Morgan Stanley has lowered its year-end Sensex target to 62,000 from 70,000 earlier, with its Bull case target revised to 75000 and bear case target increased to 45,000 from 50,000 earlier. Its new Sensex target for December 2022 is 11% lower and suggests 16% upside from current levels.

Implied volumes and market breadth, among other indicators, are suggesting the market is likely to find a floor sooner than later. That said, a rise in domestic policy rates may bring another bout of volatility beyond geopolitics, Morgan Stanley said in a note. 

“Our revised BSE Sensex target of 62,000 implies upside potential of 16% to December 2022. This level means that the BSE Sensex will trade at a trailing P/E multiple of 25x, ahead of the 25-year average of 20x. The premium over the historical average reflects a higher confidence in the medium-term growth cycle in India," it added.

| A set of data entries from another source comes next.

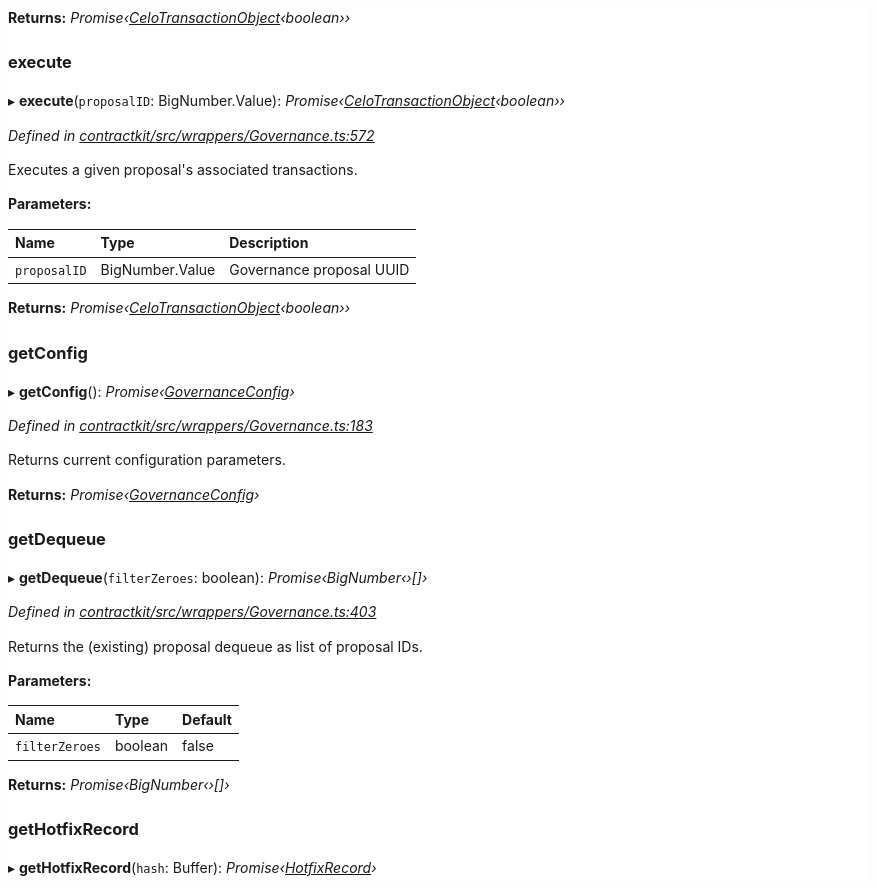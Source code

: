 **Returns:** _Promise‹_[_CeloTransactionObject_](../classes/_wrappers_basewrapper_.celotransactionobject.md)_‹boolean››_

### execute

▸ **execute**\(`proposalID`: BigNumber.Value\): _Promise‹_[_CeloTransactionObject_](../classes/_wrappers_basewrapper_.celotransactionobject.md)_‹boolean››_

_Defined in_ [_contractkit/src/wrappers/Governance.ts:572_](https://github.com/celo-org/celo-monorepo/blob/master/packages/contractkit/src/wrappers/Governance.ts#L572)

Executes a given proposal's associated transactions.

**Parameters:**

| Name | Type | Description |
| :--- | :--- | :--- |
| `proposalID` | BigNumber.Value | Governance proposal UUID |

**Returns:** _Promise‹_[_CeloTransactionObject_](../classes/_wrappers_basewrapper_.celotransactionobject.md)_‹boolean››_

### getConfig

▸ **getConfig**\(\): _Promise‹_[_GovernanceConfig_](../interfaces/_wrappers_governance_.governanceconfig.md)_›_

_Defined in_ [_contractkit/src/wrappers/Governance.ts:183_](https://github.com/celo-org/celo-monorepo/blob/master/packages/contractkit/src/wrappers/Governance.ts#L183)

Returns current configuration parameters.

**Returns:** _Promise‹_[_GovernanceConfig_](../interfaces/_wrappers_governance_.governanceconfig.md)_›_

### getDequeue

▸ **getDequeue**\(`filterZeroes`: boolean\): _Promise‹BigNumber‹›\[\]›_

_Defined in_ [_contractkit/src/wrappers/Governance.ts:403_](https://github.com/celo-org/celo-monorepo/blob/master/packages/contractkit/src/wrappers/Governance.ts#L403)

Returns the \(existing\) proposal dequeue as list of proposal IDs.

**Parameters:**

| Name | Type | Default |
| :--- | :--- | :--- |
| `filterZeroes` | boolean | false |

**Returns:** _Promise‹BigNumber‹›\[\]›_

### getHotfixRecord

▸ **getHotfixRecord**\(`hash`: Buffer\): _Promise‹_[_HotfixRecord_](../interfaces/_wrappers_governance_.hotfixrecord.md)_›_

Indian stocks have held up remarkably well despite the rise in oil prices, possibly due to a combination of a change in macro funding mix to FDI, falling oil intensity in GDP, high real relative policy rates and a strong domestic bid on stocks. 

That said, the length of the military action in Ukraine could determine its impact on earnings and multiples. Interestingly, Sensex is now in a bear market in oil terms, the global brokerage highlighted.

"India is currently running all-time high real policy rates relative to the US, which coincides with strong relative performance vs EMs. We expect this gap to narrow combined with lower outperformance for Indian stocks,"

Within cyclicals/rate sensitives, MS is overweight on Financials, Consumer Discretionary and Industrials and UW Utilities, Energy and Materials. In defensives, it has double upgraded Technology and is underweight on Consumer Staples (from equalweight) and stays underweight on Healthcare. 

“Indian equities have so far resisted the rise in oil prices. While the template remains one of high volatility and modest equity returns, at the portfolio level we recommend a shift to a barbell strategy with wider sector positions," the global brokerage highlighted.